CVC Capital Partners

CVC Credit, the €43 billion global credit management business of CVC, has successfully priced Cordatus XXXIII, a new Collateralized Loan Obligation (“CLO”) of 2024 at c.€430m (c.$465m).

BNP Paribas served as the lead arranger for the new vehicle, which is the ninth new CLO of the year priced by CVC globally.

Cordatus XXXIII was priced at the tightest weighted average cost of debt for new European CLOs issued following the period of market volatility in August 2024. The vehicle has a four-and-a-half year reinvestment period and a one-and-a-half year non-call structure with over 60% of assets already sourced.
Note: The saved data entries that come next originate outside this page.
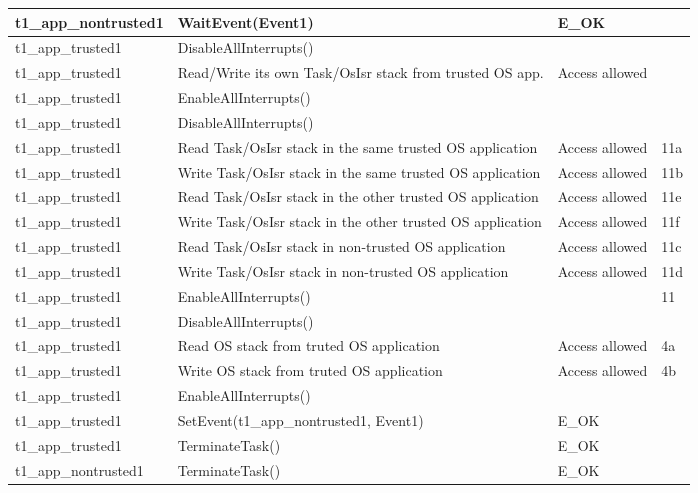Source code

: \documentclass[10pt]{article}
\newlength{\Li}\settowidth{\Li}{Running}
\newlength{\Lii}\setlength{\Lii}{7cm}
\newlength{\Liiii}\setlength{\Liiii}{0.9cm}
\newlength{\Liii}\setlength{\Liii}{\textwidth} \addtolength{\Liii}{-\Li} \addtolength{\Liii}{-\Lii} \addtolength{\Liii}{-\Liiii}
\begin{document}
\begin{supertabular}{|p{\Li}|p{\Lii}|p{\Liii}|p{\Liiii}|}
	t1\_app\_nontrusted1	& WaitEvent(Event1)									& E\_OK											& \\ \hline
	
	t1\_app\_trusted1	& DisableAllInterrupts()								&												& \\ \hline
	t1\_app\_trusted1	& Read/Write its own Task/OsIsr stack from trusted OS app.	& Access allowed									& \\ \hline
	t1\_app\_trusted1	& EnableAllInterrupts()								&												& \\ \hline
	
	t1\_app\_trusted1	& DisableAllInterrupts()								&												& \\ \hline
	t1\_app\_trusted1	& Read Task/OsIsr stack in the same trusted OS application 	& Access allowed									& 11a \\ \hline
	t1\_app\_trusted1	& Write Task/OsIsr stack in the same trusted OS application 	& Access allowed									& 11b \\ \hline
	t1\_app\_trusted1	& Read Task/OsIsr stack in the other trusted OS application 	& Access allowed									& 11e \\ \hline
	t1\_app\_trusted1	& Write Task/OsIsr stack in the other trusted OS application 	& Access allowed									& 11f \\ \hline
	t1\_app\_trusted1	& Read Task/OsIsr stack in non-trusted OS application	 	& Access allowed									& 11c \\ \hline
	t1\_app\_trusted1	& Write Task/OsIsr stack in non-trusted OS application	 	& Access allowed									& 11d \\ \hline
	t1\_app\_trusted1	& EnableAllInterrupts()								&												& 11 \\ \hline

	t1\_app\_trusted1	& DisableAllInterrupts()								&												& \\ \hline
	t1\_app\_trusted1	& Read OS stack from truted OS application				& Access allowed									& 4a \\ \hline
	t1\_app\_trusted1	& Write OS stack from truted OS application				& Access allowed									& 4b \\ \hline
	t1\_app\_trusted1	& EnableAllInterrupts()								&												& \\ \hline

	t1\_app\_trusted1		& SetEvent(t1\_app\_nontrusted1, Event1)				& E\_OK											& \\ \hline
	t1\_app\_trusted1		& TerminateTask()									& E\_OK											& \\ \hline
	t1\_app\_nontrusted1	& TerminateTask()									& E\_OK											& \\ \hline
	\end{supertabular}\\
\end{document}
This CLO brings CVC’s aggregate value of newly priced CLOs in 2024 to more than €3.5bn (c.$3.75bn).

Guillaume Tarneaud, Partner and Head of European Performing Credit at CVC Credit, said: “Cordatus XXXIII received backing from a diverse group of both new and long-standing blue-chip investors, reflecting their continuing confidence in CVC Credit’s performing credit strategy and our ability to maintain a structured and measured approach to investing. We remain well-positioned to leverage favourable market conditions and we are seeing a considerable uptick in new issue loan supply across Europe.”

Gretchen Bergstresser, Managing Partner and Global Head of Performing Credit at CVC Credit, said: “In a market affected by macro volatility, we appreciate our global investor base’s continued support following our latest pricing. It further consolidates our position as a leading European CLO manager and reflects the strength and experience of our global Performing Credit team. 2024 has turned out to be a strong year so far and we are optimistic for Q4 2024.”